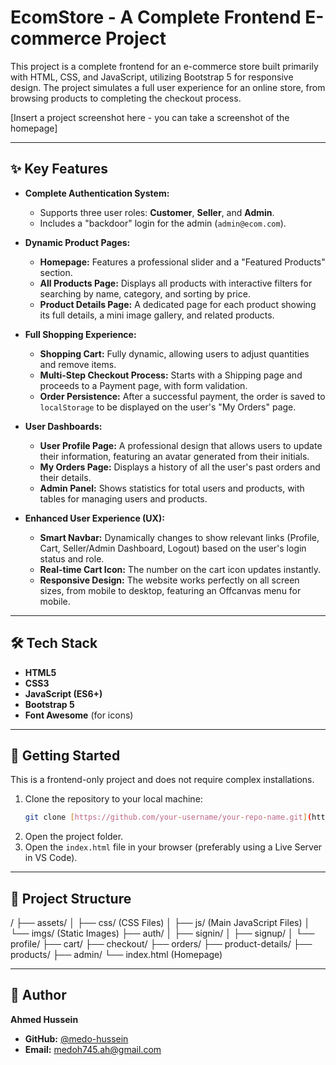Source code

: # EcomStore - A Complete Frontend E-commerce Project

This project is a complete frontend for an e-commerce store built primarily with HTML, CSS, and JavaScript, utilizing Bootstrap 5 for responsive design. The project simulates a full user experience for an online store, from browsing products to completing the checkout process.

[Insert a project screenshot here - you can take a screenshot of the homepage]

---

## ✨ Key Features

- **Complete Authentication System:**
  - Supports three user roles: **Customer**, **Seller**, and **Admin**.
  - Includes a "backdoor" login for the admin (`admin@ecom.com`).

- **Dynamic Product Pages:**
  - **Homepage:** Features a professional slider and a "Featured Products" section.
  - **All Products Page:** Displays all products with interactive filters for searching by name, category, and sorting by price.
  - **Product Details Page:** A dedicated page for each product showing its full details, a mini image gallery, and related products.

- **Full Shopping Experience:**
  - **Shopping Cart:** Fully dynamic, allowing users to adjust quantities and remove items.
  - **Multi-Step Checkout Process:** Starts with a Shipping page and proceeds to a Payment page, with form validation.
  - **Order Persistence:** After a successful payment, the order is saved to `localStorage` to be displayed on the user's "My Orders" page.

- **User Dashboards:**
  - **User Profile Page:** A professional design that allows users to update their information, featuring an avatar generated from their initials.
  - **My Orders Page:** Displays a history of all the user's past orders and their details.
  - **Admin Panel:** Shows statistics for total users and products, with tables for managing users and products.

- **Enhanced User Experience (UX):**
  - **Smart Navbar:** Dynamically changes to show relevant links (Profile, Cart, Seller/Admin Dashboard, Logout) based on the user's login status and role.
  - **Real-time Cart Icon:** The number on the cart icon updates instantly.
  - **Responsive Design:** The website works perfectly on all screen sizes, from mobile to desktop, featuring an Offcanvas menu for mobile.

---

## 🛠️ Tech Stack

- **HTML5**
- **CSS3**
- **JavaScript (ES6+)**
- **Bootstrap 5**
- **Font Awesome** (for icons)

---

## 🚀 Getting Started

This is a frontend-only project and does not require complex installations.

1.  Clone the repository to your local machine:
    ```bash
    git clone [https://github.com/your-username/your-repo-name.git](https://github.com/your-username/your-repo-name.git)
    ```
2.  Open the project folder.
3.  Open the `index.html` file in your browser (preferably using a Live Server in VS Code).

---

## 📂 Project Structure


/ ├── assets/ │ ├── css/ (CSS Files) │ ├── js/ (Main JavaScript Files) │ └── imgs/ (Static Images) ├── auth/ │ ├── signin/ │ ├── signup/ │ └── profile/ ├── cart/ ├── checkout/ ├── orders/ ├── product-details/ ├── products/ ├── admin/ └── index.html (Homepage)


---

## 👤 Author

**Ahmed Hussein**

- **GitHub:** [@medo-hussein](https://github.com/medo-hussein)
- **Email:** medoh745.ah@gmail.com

ABOUT THIS EXERCISE: Copy out each record word for word and omit any pictures.

SOLUTION FOR THIS TASK:
Source code

: # EcomStore - A Complete Frontend E-commerce Project

This project is a complete frontend for an e-commerce store built primarily with HTML, CSS, and JavaScript, utilizing Bootstrap 5 for responsive design. The project simulates a full user experience for an online store, from browsing products to completing the checkout process.

[Insert a project screenshot here - you can take a screenshot of the homepage]

---

## ✨ Key Features

- **Complete Authentication System:**
  - Supports three user roles: **Customer**, **Seller**, and **Admin**.
  - Includes a "backdoor" login for the admin (`admin@ecom.com`).

- **Dynamic Product Pages:**
  - **Homepage:** Features a professional slider and a "Featured Products" section.
  - **All Products Page:** Displays all products with interactive filters for searching by name, category, and sorting by price.
  - **Product Details Page:** A dedicated page for each product showing its full details, a mini image gallery, and related products.

- **Full Shopping Experience:**
  - **Shopping Cart:** Fully dynamic, allowing users to adjust quantities and remove items.
  - **Multi-Step Checkout Process:** Starts with a Shipping page and proceeds to a Payment page, with form validation.
  - **Order Persistence:** After a successful payment, the order is saved to `localStorage` to be displayed on the user's "My Orders" page.

- **User Dashboards:**
  - **User Profile Page:** A professional design that allows users to update their information, featuring an avatar generated from their initials.
  - **My Orders Page:** Displays a history of all the user's past orders and their details.
  - **Admin Panel:** Shows statistics for total users and products, with tables for managing users and products.

- **Enhanced User Experience (UX):**
  - **Smart Navbar:** Dynamically changes to show relevant links (Profile, Cart, Seller/Admin Dashboard, Logout) based on the user's login status and role.
  - **Real-time Cart Icon:** The number on the cart icon updates instantly.
  - **Responsive Design:** The website works perfectly on all screen sizes, from mobile to desktop, featuring an Offcanvas menu for mobile.

---

## 🛠️ Tech Stack

- **HTML5**
- **CSS3**
- **JavaScript (ES6+)**
- **Bootstrap 5**
- **Font Awesome** (for icons)

---

## 🚀 Getting Started

This is a frontend-only project and does not require complex installations.

1.  Clone the repository to your local machine:
    ```bash
    git clone [https://github.com/your-username/your-repo-name.git](https://github.com/your-username/your-repo-name.git)
    ```
2.  Open the project folder.
3.  Open the `index.html` file in your browser (preferably using a Live Server in VS Code).

---

## 📂 Project Structure


/ ├── assets/ │ ├── css/ (CSS Files) │ ├── js/ (Main JavaScript Files) │ └── imgs/ (Static Images) ├── auth/ │ ├── signin/ │ ├── signup/ │ └── profile/ ├── cart/ ├── checkout/ ├── orders/ ├── product-details/ ├── products/ ├── admin/ └── index.html (Homepage)


---

## 👤 Author

**Ahmed Hussein**

- **GitHub:** [@medo-hussein](https://github.com/medo-hussein)
- **Email:** medoh745.ah@gmail.com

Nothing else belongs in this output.